Derivative of cot(x)
If you use a definition of $\cot$ that is not defined for $\frac \pi 2$ like $\cot x=\frac 1 {\tan x}$, then the proof that you make will not prove the derivative for $x=\frac \pi 2$. Meanwhile, if you do not make that assumption and use the general properties of $\cot$ like the $\cot$ addition identity or $\cot x=\frac{\cos x}{\sin x}$, then you will have a more robust proof.
People probably use $\cot x=\frac 1 {\tan x}$ because it's easy and leads to the right answer, even if it does not prove the derivative for $x=\frac \pi 2$.
No, you don't get the derivative at $\pi/2$; however, the cotangent function is continuous at $\pi/2$ and $$ \lim_{x\to\pi/2}\cot'(x)= \lim_{x\to\pi/2}-\frac{1}{\sin^2(x)}=-1 $$ so you can say that $$ \cot'(\pi/2)=-1=-\frac{1}{\sin^2(\pi/2)} $$ It's a standard application of l'Hôpital's theorem: continuity of the function at the point ensures the hypotheses of the theorem hold.

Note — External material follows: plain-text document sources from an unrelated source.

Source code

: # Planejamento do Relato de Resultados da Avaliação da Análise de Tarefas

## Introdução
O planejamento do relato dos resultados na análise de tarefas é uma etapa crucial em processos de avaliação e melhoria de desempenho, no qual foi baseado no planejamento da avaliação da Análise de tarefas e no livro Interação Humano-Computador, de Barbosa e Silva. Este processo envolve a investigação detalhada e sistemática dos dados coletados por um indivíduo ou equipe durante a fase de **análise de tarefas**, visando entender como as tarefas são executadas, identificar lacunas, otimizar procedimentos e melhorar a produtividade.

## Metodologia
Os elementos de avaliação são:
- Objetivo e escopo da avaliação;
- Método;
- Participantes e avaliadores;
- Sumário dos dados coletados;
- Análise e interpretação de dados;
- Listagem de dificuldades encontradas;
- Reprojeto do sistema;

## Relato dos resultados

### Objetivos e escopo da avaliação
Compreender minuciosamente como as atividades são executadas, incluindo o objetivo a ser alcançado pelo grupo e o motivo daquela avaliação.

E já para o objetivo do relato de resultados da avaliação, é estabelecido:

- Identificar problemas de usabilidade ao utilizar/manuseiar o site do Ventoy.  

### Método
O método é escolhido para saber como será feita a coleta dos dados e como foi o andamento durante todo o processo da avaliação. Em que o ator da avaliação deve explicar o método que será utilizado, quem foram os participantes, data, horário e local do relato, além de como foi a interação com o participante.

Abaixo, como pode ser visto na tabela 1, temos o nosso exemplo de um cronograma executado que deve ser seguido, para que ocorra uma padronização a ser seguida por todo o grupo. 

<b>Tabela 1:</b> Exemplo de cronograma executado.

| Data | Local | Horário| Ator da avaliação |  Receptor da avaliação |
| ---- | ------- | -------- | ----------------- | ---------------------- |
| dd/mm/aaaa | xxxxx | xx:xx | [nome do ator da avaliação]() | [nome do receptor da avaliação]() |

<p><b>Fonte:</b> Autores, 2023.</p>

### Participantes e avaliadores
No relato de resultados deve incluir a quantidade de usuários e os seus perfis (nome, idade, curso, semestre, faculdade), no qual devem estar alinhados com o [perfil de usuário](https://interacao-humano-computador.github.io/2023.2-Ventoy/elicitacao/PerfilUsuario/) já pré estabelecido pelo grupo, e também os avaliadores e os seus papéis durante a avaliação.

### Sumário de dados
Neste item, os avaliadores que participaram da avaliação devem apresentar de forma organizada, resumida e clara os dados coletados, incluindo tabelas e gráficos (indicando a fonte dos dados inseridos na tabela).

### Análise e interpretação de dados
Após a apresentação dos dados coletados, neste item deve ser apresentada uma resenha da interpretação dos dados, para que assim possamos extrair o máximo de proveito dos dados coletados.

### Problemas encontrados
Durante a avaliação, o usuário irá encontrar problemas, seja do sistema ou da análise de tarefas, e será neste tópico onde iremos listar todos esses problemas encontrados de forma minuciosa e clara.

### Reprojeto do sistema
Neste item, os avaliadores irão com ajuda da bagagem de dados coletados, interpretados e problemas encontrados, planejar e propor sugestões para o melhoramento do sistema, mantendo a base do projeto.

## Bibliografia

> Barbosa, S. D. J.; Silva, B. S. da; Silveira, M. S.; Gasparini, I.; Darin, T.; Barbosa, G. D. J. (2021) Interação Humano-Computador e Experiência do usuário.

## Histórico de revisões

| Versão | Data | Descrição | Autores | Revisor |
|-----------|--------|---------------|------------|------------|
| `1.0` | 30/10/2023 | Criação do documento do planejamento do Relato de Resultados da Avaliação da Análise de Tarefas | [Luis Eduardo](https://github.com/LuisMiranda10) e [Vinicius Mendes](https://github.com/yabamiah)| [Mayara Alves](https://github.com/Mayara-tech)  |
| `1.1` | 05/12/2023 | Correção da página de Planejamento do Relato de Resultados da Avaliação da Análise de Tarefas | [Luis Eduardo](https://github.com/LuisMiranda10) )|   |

More generally, suppose you have a function $f$ that is continuous on $(x_0-\delta,x_0+\delta)$ and differentiable on $(x_0-\delta,x_0)\cup(x_0,x_0+\delta)$; if $f'$ has a removable singularity at $x_0$, then $f$ is also differentiable on $x_0$ and $$ f'(x_0)=\lim_{x\to x_0}f'(x) $$
A classical example is $$ f(x)=\begin{cases} x^3\sin\frac{1}{x} & \text{if $x\ne0$}\\ 0 & \text{if $x=0$} \end{cases} $$ Since, for $x\ne0$, $$ f'(x)=3x^2\sin\frac{1}{x}-x\cos\frac{1}{x} $$ and $$ \lim_{x\to0}f(x)=0,\qquad \lim_{x\to0}f'(x)=0, $$ we can say that $f$ is also differentiable at $0$ and $f'(0)=0$ (which can also be verified by the definition).
Note that the converse is not true; the function might be differentiable at $x_0$ without the derivative having a removable singularity. Just change $x^3$ into $x^2$ in the above example to get an instance of this.